Here is the approximate timing of the worst wind and surge impacts, coinciding with the nearest passage of the eyewall of Matthew. Jamaica: Monday/Monday night; Haiti/Dominican Republic: late Monday/Tuesday; Eastern Cuba: early Tuesday through Tuesday night; Southeast & central Bahamas/Turks & Caicos: Tuesday into at least Wednesday night
Small, subtle changes in the path of the eyewall, sometimes not resolvable until hours before the passage, can make a large difference on wind impact.
Note that even though certain locations may not be in the cone of uncertainty, impacts will be spread well beyond the edge of the cone.
Impacts, such as outer rain bands and some initial tropical storm-force gusts were expected to begin in Jamaica and Hispañola (particularly Haiti) as soon as Sunday night, and in eastern Cuba as soon as Monday, making preparations difficult.
Over a foot of rainfall from Matthew may trigger life-threatening flash floods and mudslides. In Haiti, in particular, heavy rainfall could be catastrophic. Here are the latest rainfall projections from the US National Hurricane Center: southern Haiti: 15 to 25 inches, locally up to 40 inches; western Haiti: 8 to 12 inches, locally up to 20 inches; Northern Haiti: 1 to 3 inches, locally up to 5 inches; eastern Cuba, eastern Jamaica, the Dominican Republic: 5 to 10 inches, locally up to 15 inches; southeast Bahamas: 8 to 12 inches, locally up to 15 inches; Turks and Caicos: 2 to 5 inches, locally up to 8 inches
As Matthew comes northward, both waves and storm surge will increase on the southward facing shores of Haiti, Jamaica and Cuba. On the current forecast track, water levels will likely fall into the following ranges as indicated as amounts above normal tide levels: south coast of Cuba east of Cabo Cruz: 7 to 11 feet; south coast of Haiti: 7 to 10 feet; north coast of Cuba east of Camaguey: 4 to 6 feet; Jamaica: 3 to 5 feet; Gulf of Gonave (Haiti): 3 to 5 feet; south coast of the Dominican Republic: 1 to 3 feet.

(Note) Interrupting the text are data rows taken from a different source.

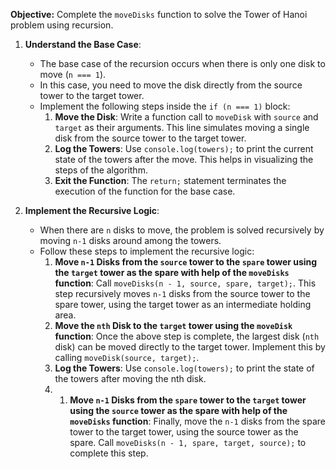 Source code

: **Objective:** Complete the `moveDisks` function to solve the Tower of Hanoi problem using recursion.

1. **Understand the Base Case**:

   - The base case of the recursion occurs when there is only one disk to move (`n === 1`).
   - In this case, you need to move the disk directly from the source tower to the target tower.
   - Implement the following steps inside the `if (n === 1)` block:
     1. **Move the Disk**: Write a function call to `moveDisk` with `source` and `target` as their arguments. This line simulates moving a single disk from the source tower to the target tower.
     2. **Log the Towers**: Use `console.log(towers);` to print the current state of the towers after the move. This helps in visualizing the steps of the algorithm.
     3. **Exit the Function**: The `return;` statement terminates the execution of the function for the base case.

2. **Implement the Recursive Logic**:
   - When there are `n` disks to move, the problem is solved recursively by moving `n-1` disks around among the towers.
   - Follow these steps to implement the recursive logic:
     1. **Move `n-1` Disks from the `source` tower to the `spare` tower using the `target` tower as the spare with help of the `moveDisks` function**: Call `moveDisks(n - 1, source, spare, target);`. This step recursively moves `n-1` disks from the source tower to the spare tower, using the target tower as an intermediate holding area.
     2. **Move the `nth` Disk to the `target` tower using the `moveDisk` function**: Once the above step is complete, the largest disk (`nth` disk) can be moved directly to the target tower. Implement this by calling `moveDisk(source, target);`.
     3. **Log the Towers**: Use `console.log(towers);` to print the state of the towers after moving the nth disk.
     4. 1. **Move `n-1` Disks from the `spare` tower to the `target` tower using the `source` tower as the spare with help of the `moveDisks` function**: Finally, move the `n-1` disks from the spare tower to the target tower, using the source tower as the spare. Call `moveDisks(n - 1, spare, target, source);` to complete this step.
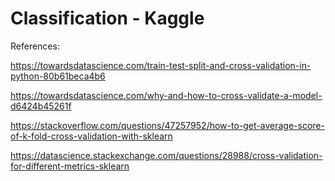 # Classification -  Kaggle

References:

https://towardsdatascience.com/train-test-split-and-cross-validation-in-python-80b61beca4b6

https://towardsdatascience.com/why-and-how-to-cross-validate-a-model-d6424b45261f

https://stackoverflow.com/questions/47257952/how-to-get-average-score-of-k-fold-cross-validation-with-sklearn

https://datascience.stackexchange.com/questions/28988/cross-validation-for-different-metrics-sklearn
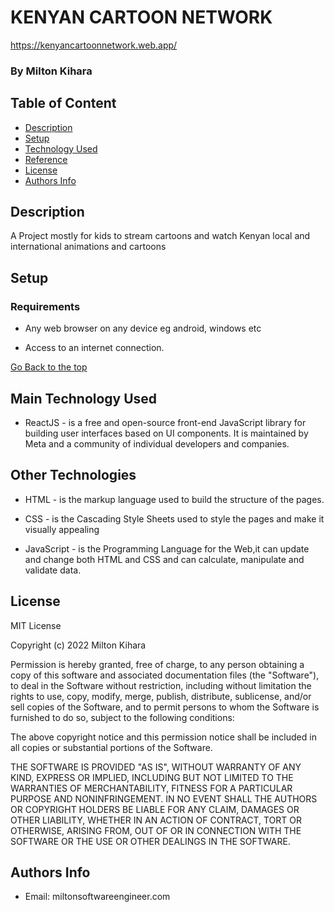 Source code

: # KENYAN CARTOON NETWORK
https://kenyancartoonnetwork.web.app/

### By Milton Kihara

## Table of Content

+ [Description](#description)
+ [Setup](#setup)
+ [Technology Used](#technology-used)
+ [Reference](#reference)
+ [License](#licene)
+ [Authors Info](#author-Info)

## Description
<p>A Project mostly for kids to stream cartoons and watch Kenyan local and international animations and cartoons</p>

## Setup

### Requirements

* Any web browser on any device eg android, windows etc

* Access to an internet connection.



[Go Back to the top]()


## Main Technology Used
* ReactJS - is a free and open-source front-end JavaScript library for building user interfaces based on UI components. It is maintained by Meta and a community of individual developers and companies.

## Other Technologies
* HTML - is the markup language used to build the structure of the pages.

* CSS - is the Cascading Style Sheets used to style the pages and make it visually appealing

* JavaScript - is the Programming Language for the Web,it can update and change both HTML and CSS and can calculate, manipulate and validate data.



## License

MIT License

Copyright (c) 2022 Milton Kihara

Permission is hereby granted, free of charge, to any person obtaining a copy
of this software and associated documentation files (the "Software"), to deal
in the Software without restriction, including without limitation the rights
to use, copy, modify, merge, publish, distribute, sublicense, and/or sell
copies of the Software, and to permit persons to whom the Software is
furnished to do so, subject to the following conditions:

The above copyright notice and this permission notice shall be included in all
copies or substantial portions of the Software.

THE SOFTWARE IS PROVIDED "AS IS", WITHOUT WARRANTY OF ANY KIND, EXPRESS OR
IMPLIED, INCLUDING BUT NOT LIMITED TO THE WARRANTIES OF MERCHANTABILITY,
FITNESS FOR A PARTICULAR PURPOSE AND NONINFRINGEMENT. IN NO EVENT SHALL THE
AUTHORS OR COPYRIGHT HOLDERS BE LIABLE FOR ANY CLAIM, DAMAGES OR OTHER
LIABILITY, WHETHER IN AN ACTION OF CONTRACT, TORT OR OTHERWISE, ARISING FROM,
OUT OF OR IN CONNECTION WITH THE SOFTWARE OR THE USE OR OTHER DEALINGS IN THE
SOFTWARE.



## Authors Info

* Email: miltonsoftwareengineer.com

Battering waves will ride atop the storm surge, and coastal flooding from large waves may begin well in advance and ahead of Matthew’s centre.
This storm surge will also limit rainfall runoff in some places, aggravating flooding, especially in coastal locations where swollen rivers cannot drain.
Hurricane-force winds, with peak timing as outlined above, will lead to widespread structural damage, particularly to poorly-built structures, numerous downed trees and widespread power outages. Due to wet ground, trees will be even more susceptible to being toppled.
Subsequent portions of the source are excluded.